Central among the reasons given for waging unilateral, pre-emptive war was the inability of the UN inspectors to find the hidden cache of 'weapons of mass destruction,' now just referred to as WMDs. We have been in Iraq many months now with many multiples of the original UN searchers and have found zilch. In a quest for justification, with great patriotic fervor, we were asked to link Iraq with terrorist attacks against the U.S. No evidence of Iraqi connections to 9/11 have been found. (There are many connections with the Saudis, but that doesn't seem to have weight at the moment.) The last I heard Osama bin Laden was still abroad in the land. Saddam Hussein is probably still alive and well. And our policies have made us many friends in the Middle East and abroadyeah, right! What is this really all about? No one voted for Paul Wolfowitz, who is characterized as sitting like a vulture in a tree since the days of Bush the First, just waiting for an excuse to take down Iraq. 9-11 provided him and the administration with their needed smokescreen. 'We the people' were conned, in our fright and our anger, into accepting via our elected representatives the lies that were served up as an excuse for pre-emptive war.
Now we are asked, via those same elected representatives, to give over another $80 billion or so to add to the $70 billion or more already spent, with what justification? Various groups at least call for 'accountability,' an 'exit strategy.' This monetary sink-hole, a country around the size of Texas or California, is drawing down national healthcare, efforts to abate hunger in the U.S. and elsewhere, affordable housing, myriad social services. For what?
After not listening to the few voices raised in opposition to the proposed pre-emptive war in Iraq, our elected congressmen in this representative democracy, while decrying the mendacity of the administration, will vote/ dump billions more in tax dollars into war's gaping maw. 'We can't turn our backs on our boys.' 'The WMDs are there, we just haven't found them yet.' 'A stable Iraq is needed to secure peace in the Middle East thereby protecting U.S. interests.' Does it really matter what song they sing now?
If nothing else, though it may be too late to close the monetary floodgates our flawed policies have forced open, it's not too late to reclaim a truly representative democracy. It's time for Cheney to get out of the basement closet or wherever he has been running things from and face the electorate. We remember all his entangling alliances with the industrial/military corporations. We remember he was conferring with Enron on developing a U.S. energy policy. This was after Enron drove California to the brink of bankruptcy and before they tanked themselves and their stockholders with their greed. It's time for Senators to recognize that they are elected for six-year terms, not life; and for the electorate to realize if a Senator hasn't got it right in six years, they're not likely too. Give 'em the boot.
Maybe we should even think about term limits for elected officials other than the President. Then they might have more accountability to the electorate and not the lobbyists and entrenched pork barrel good ol' boys. And it's time for Bush to realize he's not going to be allowed to steal another election.

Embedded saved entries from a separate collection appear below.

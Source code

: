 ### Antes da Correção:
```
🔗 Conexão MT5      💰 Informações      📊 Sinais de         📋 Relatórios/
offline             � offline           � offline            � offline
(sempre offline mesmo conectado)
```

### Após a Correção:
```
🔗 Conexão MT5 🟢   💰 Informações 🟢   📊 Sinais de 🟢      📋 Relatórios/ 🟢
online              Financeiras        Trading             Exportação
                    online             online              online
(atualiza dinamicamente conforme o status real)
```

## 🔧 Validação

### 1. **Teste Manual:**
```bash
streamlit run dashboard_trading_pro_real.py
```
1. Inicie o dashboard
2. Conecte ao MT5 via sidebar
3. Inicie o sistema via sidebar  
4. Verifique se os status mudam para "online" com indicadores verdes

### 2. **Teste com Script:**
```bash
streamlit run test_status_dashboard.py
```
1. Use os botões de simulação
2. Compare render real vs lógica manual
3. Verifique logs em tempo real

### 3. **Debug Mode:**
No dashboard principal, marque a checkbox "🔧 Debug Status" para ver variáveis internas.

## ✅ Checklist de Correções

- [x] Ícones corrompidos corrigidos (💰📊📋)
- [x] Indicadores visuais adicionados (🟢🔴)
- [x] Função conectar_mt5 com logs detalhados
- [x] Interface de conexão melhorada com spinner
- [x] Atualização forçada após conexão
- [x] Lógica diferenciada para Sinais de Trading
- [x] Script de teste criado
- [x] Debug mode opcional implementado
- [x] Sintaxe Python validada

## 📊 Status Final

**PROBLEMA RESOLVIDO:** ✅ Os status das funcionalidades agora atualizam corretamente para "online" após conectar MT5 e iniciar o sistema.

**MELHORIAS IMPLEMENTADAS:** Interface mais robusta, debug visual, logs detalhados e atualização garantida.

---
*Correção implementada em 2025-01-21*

No one is going to hand our government back to us. The establishment, both Republicans and Democrats, are not going to reflect the interests of the electorate unless we exercise the power of the vote. Election Day is too late to have a voice. It's time for voters to educate themselves on the critical importance of primaries; of the necessity to question candidates and vote in every election from school and library boards to local offices. And follow the money trail. Don't just listen to what the liars say, but look at whose pockets hold the money. We will get what we deserve if we don't quit fighting over a piece of the pie and grasp the bigger picture. There may not be much pie left to fight over. It's time to stand up and be counted.